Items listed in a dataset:
§ §

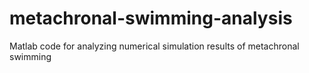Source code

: # metachronal-swimming-analysis
Matlab code for analyzing numerical simulation results of metachronal swimming
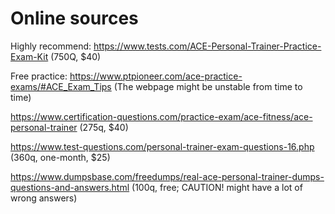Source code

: # Online sources

Highly recommend: https://www.tests.com/ACE-Personal-Trainer-Practice-Exam-Kit (750Q, $40)

Free practice: https://www.ptpioneer.com/ace-practice-exams/#ACE_Exam_Tips (The webpage might be unstable from time to time)

https://www.certification-questions.com/practice-exam/ace-fitness/ace-personal-trainer (275q, $40)

https://www.test-questions.com/personal-trainer-exam-questions-16.php (360q, one-month, $25)

https://www.dumpsbase.com/freedumps/real-ace-personal-trainer-dumps-questions-and-answers.html (100q, free; CAUTION! might have a lot of wrong answers)
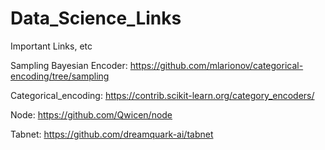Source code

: # Data_Science_Links
Important Links, etc

Sampling Bayesian Encoder: https://github.com/mlarionov/categorical-encoding/tree/sampling

Categorical_encoding: https://contrib.scikit-learn.org/category_encoders/

Node: https://github.com/Qwicen/node

Tabnet: https://github.com/dreamquark-ai/tabnet
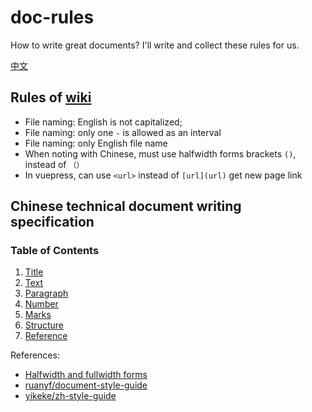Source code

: # doc-rules

How to write great documents? I'll write and collect these rules for us.

[中文](README_CN.md)

## Rules of [wiki](https://github.com/tianheg/wiki)

- File naming: English is not capitalized;
- File naming: only one `-` is allowed as an interval
- File naming: only English file name
- When noting with Chinese, must use halfwidth forms brackets `()`, instead of `（）`
- In vuepress, can use `<url>` instead of `[url](url)` get new page link

## Chinese technical document writing specification


### Table of Contents

1.  [Title](docs/title.md)
2.  [Text](docs/text.md)
3.  [Paragraph](docs/paragraph.md)
4.  [Number](docs/number.md)
5.  [Marks](docs/marks.md)
6.  [Structure](docs/structure.md)
7.  [Reference](docs/reference.md)

References:

- [Halfwidth and fullwidth forms](https://en.wikipedia.org/wiki/Halfwidth_and_fullwidth_forms)
- [ruanyf/document-style-guide](https://github.com/ruanyf/document-style-guide)
- [yikeke/zh-style-guide](https://github.com/yikeke/zh-style-guide/)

§ §

• **Exercise requirements**:
Where a record holds a picture, leave the picture out and restate the rest word for word.

• **Reply**:
Source code

: # metachronal-swimming-analysis
Matlab code for analyzing numerical simulation results of metachronal swimming
Source code

: # Online sources

Highly recommend: https://www.tests.com/ACE-Personal-Trainer-Practice-Exam-Kit (750Q, $40)

Free practice: https://www.ptpioneer.com/ace-practice-exams/#ACE_Exam_Tips (The webpage might be unstable from time to time)

https://www.certification-questions.com/practice-exam/ace-fitness/ace-personal-trainer (275q, $40)

https://www.test-questions.com/personal-trainer-exam-questions-16.php (360q, one-month, $25)

https://www.dumpsbase.com/freedumps/real-ace-personal-trainer-dumps-questions-and-answers.html (100q, free; CAUTION! might have a lot of wrong answers)
Source code

: # Data_Science_Links
Important Links, etc

Sampling Bayesian Encoder: https://github.com/mlarionov/categorical-encoding/tree/sampling

Categorical_encoding: https://contrib.scikit-learn.org/category_encoders/

Node: https://github.com/Qwicen/node

Tabnet: https://github.com/dreamquark-ai/tabnet
Source code

: # doc-rules

How to write great documents? I'll write and collect these rules for us.

[中文](README_CN.md)

## Rules of [wiki](https://github.com/tianheg/wiki)

- File naming: English is not capitalized;
- File naming: only one `-` is allowed as an interval
- File naming: only English file name
- When noting with Chinese, must use halfwidth forms brackets `()`, instead of `（）`
- In vuepress, can use `<url>` instead of `[url](url)` get new page link

## Chinese technical document writing specification


### Table of Contents

1.  [Title](docs/title.md)
2.  [Text](docs/text.md)
3.  [Paragraph](docs/paragraph.md)
4.  [Number](docs/number.md)
5.  [Marks](docs/marks.md)
6.  [Structure](docs/structure.md)
7.  [Reference](docs/reference.md)

References:

- [Halfwidth and fullwidth forms](https://en.wikipedia.org/wiki/Halfwidth_and_fullwidth_forms)
- [ruanyf/document-style-guide](https://github.com/ruanyf/document-style-guide)
- [yikeke/zh-style-guide](https://github.com/yikeke/zh-style-guide/)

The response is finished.